QGIS for Tableau Users # 1: Getting Started
Kevin and I are
incredibly excited to, once again, have Sarah Battersby join us for a guest
blog. This post is the first in a multi-part series about QGIS, a free, open
source Geographic Information System (GIS) that you can use in
conjunction with Tableau. In my introduction for her last guest post,
The Power of Place: Unleashing Census Data
in Your Tableau Analytics, I
joked that we were going to have to make her an honorary Flerlage Twin. With
this series, I think she’s definitely earned her place as an honorary Flerlage
Twin (or Triplet??).
Sarah has been a
member of Tableau Research since 2014. Her primary area of focus is
cartography, with an emphasis on cognition. Her work is focused on helping
everyone to visualize and use spatial information more effectively—without the
need for an advanced degree in geospatial. Sarah holds a PhD in GIScience
from the University of California at Santa Barbara. She is a member of the International
Cartographic Association Commission on Map Projections, and is a past President
of the Cartography and Geographic Information Society (CaGIS). Sarah can be
contacted at sbattersby@tableau.com or on Twitter @mapsOverlord.
Tableau
is great for maps and spatial analysis, but it doesn’t do
everything. Sometimes you need a spatial helper for your data. When I
need that helper for my work, I generally reach to QGIS, a free and open source
GIS. In this series of blog posts, we’re going to explore how QGIS can be used as part of your Tableau
workflow.
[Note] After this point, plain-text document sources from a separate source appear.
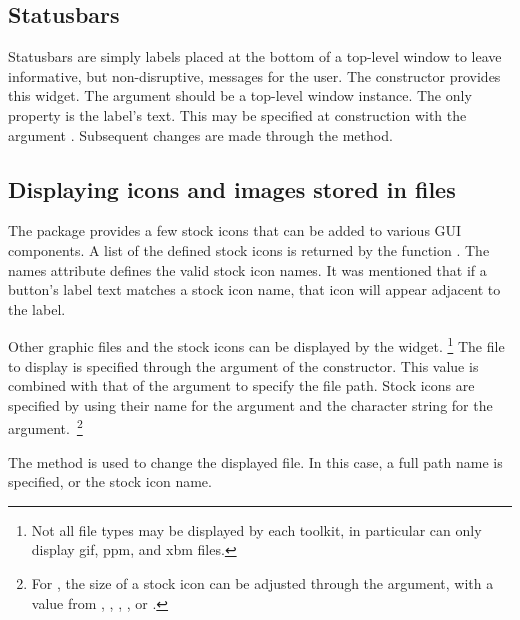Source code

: \subsection{Statusbars}
\label{sec:gWidgets-statusbars}

Statusbars are simply labels placed at the bottom of a top-level window to leave
informative, but non-disruptive, messages for the user.  The
 constructor provides this widget.  The
 argument should be a top-level window instance. 
The only property is the label's text. This may be specified at
construction with the argument
. Subsequent changes are made through
the  method. 




\subsection{Displaying icons and images stored in files}
\label{sec:gWidgets-displ-icons-imag}

The  package provides a few stock icons that can be
added to various GUI components. A list of the defined stock icons is
returned by the function .  The names attribute
defines the valid stock icon names. It was mentioned that if a
button's label text matches a stock icon name, that icon will appear
adjacent to the label.



Other graphic files and the stock icons can be displayed by the
 widget. \footnote{Not all file types may be
  displayed by each toolkit, in particular  can
  only display gif, ppm, and xbm files.} The file to display is
specified through the  argument of the
constructor. This value is combined with that of the
 argument to specify the file path.  Stock
icons are specified by using their name for the 
argument and the character string  for the
 argument.~\footnote{For , the size
  of a stock icon can be adjusted through the 
  argument, with a value from , ,
  , , or .}

The  method is used to change the
displayed file. In this case, a full path name is specified, or the
stock icon name.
This first post will cover basics of QGIS—from downloading to
the basics of working with data in the software: opening files, updating
properties, exporting spatial and text files, etc. The next posts in the series
will each tackle different use cases for QGIS and where it fits into your
Tableau workflow.
What is QGIS?
QGIS
is a free and open source geographic
information system (GIS). It runs on Windows, Mac, Linux, BSD, and
mobile/tablet! You can do amazing and complex things with your spatial
data using QGIS—and, more importantly, you can do some really simple, but
valuable, things quickly to enhance your Tableau spatial workflow. In this
series, I will walk through some of the basics that I use frequently in my own
work and for answering questions that come up regularly in the Tableau Community Forums (perhaps,
it’ll even keep Ken from constantly tagging me on spatial questions ;).
This
post will be a bit longer than the others in the series because it’s all of the
‘getting started’ stuff. I’m assuming you’re starting from never having
used QGIS before so this is intended to be a reference that you can return to
in order to remember the basics. If you already have it installed and know
the basics of working with data, you can just skip to the more targeted how-to posts
as they are posted over the next few months.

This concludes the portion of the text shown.